On March 27, US Congress passed a $2 trillion economic stimulus package, the largest initiative of its type in US history. The bill includes $200 billion for “temporary fiscal relief for states and cities” but this is only available to those with populations greater than 500,000. The US Conference of Mayors (USCM) called this threshold “high and arbitrary” and urged the government to lower it to 50,000.
“I’m the fifth-largest city in Florida and I don’t qualify,” St. Petersburg Mayor Richard Kriseman told POLITICO. “I’m on the front lines trying to make difficult decisions and these resources are not going to get through to me and cities like me.”
St. Petersburg has a population of around 265,000. Kriseman said smaller cities need assistance as much as larger ones.
“We’re struggling to stay open and survive,” he commented. “People are certainly afraid of whether they’re going to be able to come back from this.”
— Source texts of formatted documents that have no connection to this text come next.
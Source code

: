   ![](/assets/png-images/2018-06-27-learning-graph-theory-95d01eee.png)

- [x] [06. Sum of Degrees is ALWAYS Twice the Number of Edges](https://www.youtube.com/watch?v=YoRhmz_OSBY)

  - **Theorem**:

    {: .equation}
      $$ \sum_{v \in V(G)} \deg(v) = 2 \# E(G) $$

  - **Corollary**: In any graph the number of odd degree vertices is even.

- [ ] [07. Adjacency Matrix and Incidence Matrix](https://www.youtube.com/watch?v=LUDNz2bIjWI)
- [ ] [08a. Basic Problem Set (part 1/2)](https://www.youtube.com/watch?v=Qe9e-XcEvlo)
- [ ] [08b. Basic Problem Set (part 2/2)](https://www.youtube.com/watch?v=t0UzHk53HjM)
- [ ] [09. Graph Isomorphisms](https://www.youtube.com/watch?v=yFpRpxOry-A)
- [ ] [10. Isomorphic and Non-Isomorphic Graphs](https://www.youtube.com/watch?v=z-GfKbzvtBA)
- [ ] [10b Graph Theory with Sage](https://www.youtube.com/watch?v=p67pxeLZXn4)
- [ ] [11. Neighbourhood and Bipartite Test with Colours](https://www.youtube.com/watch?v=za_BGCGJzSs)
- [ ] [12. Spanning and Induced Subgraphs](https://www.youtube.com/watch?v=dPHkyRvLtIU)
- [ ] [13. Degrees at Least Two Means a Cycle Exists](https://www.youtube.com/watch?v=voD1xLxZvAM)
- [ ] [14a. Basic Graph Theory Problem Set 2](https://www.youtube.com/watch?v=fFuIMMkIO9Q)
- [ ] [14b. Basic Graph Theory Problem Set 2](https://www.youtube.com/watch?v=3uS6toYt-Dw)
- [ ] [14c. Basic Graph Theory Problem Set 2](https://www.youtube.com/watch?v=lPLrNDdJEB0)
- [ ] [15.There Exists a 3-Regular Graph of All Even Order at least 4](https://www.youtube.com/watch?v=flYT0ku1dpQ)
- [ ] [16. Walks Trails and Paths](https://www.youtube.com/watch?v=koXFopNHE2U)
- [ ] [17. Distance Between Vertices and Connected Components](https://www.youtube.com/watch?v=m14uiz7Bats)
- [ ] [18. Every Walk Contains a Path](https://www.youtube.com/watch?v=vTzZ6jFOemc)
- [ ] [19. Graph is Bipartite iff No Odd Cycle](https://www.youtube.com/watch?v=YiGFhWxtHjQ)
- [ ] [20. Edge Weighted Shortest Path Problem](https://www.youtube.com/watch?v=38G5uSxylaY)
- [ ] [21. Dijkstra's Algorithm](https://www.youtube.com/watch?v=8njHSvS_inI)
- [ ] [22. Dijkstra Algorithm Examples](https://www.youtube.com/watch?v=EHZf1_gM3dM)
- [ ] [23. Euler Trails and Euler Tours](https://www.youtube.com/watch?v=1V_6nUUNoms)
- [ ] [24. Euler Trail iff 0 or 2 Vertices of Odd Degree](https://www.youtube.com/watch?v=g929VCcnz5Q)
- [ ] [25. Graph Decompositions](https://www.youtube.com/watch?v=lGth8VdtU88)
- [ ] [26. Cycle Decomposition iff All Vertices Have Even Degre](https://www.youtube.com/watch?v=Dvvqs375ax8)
In collaboration with Bloomberg, USCM is delivering a programme to help US cities secure federal aid and monitor expenses.
The economic impact of the pandemic will, of course, be felt by cities worldwide. The Centre for Cities noted that cities and large towns account for around 60 per cent of the UK’s economic output and more than half of the population.
“Once the immediate crisis is over, the government will need to consider how it can help the towns and cities most economically affected by coronavirus rebuild their economies,” a statement said.
The urban policy and research organisation noted that lockdown measures introduced by the government to slow the spread of coronavirus have had a "huge economic impact" already and that some parts of the country will feel the negative effects more acutely than others.
“Places with stronger highly skilled, information-based economies – mostly in the Greater South East – have been able to more easily adapt to working from home, ensuring that some parts of the economy continue to function. However, other areas – mostly in the North and Midlands – with weaker, low-skill, service-based economies have been less able to do this,” the Centre for Cities said.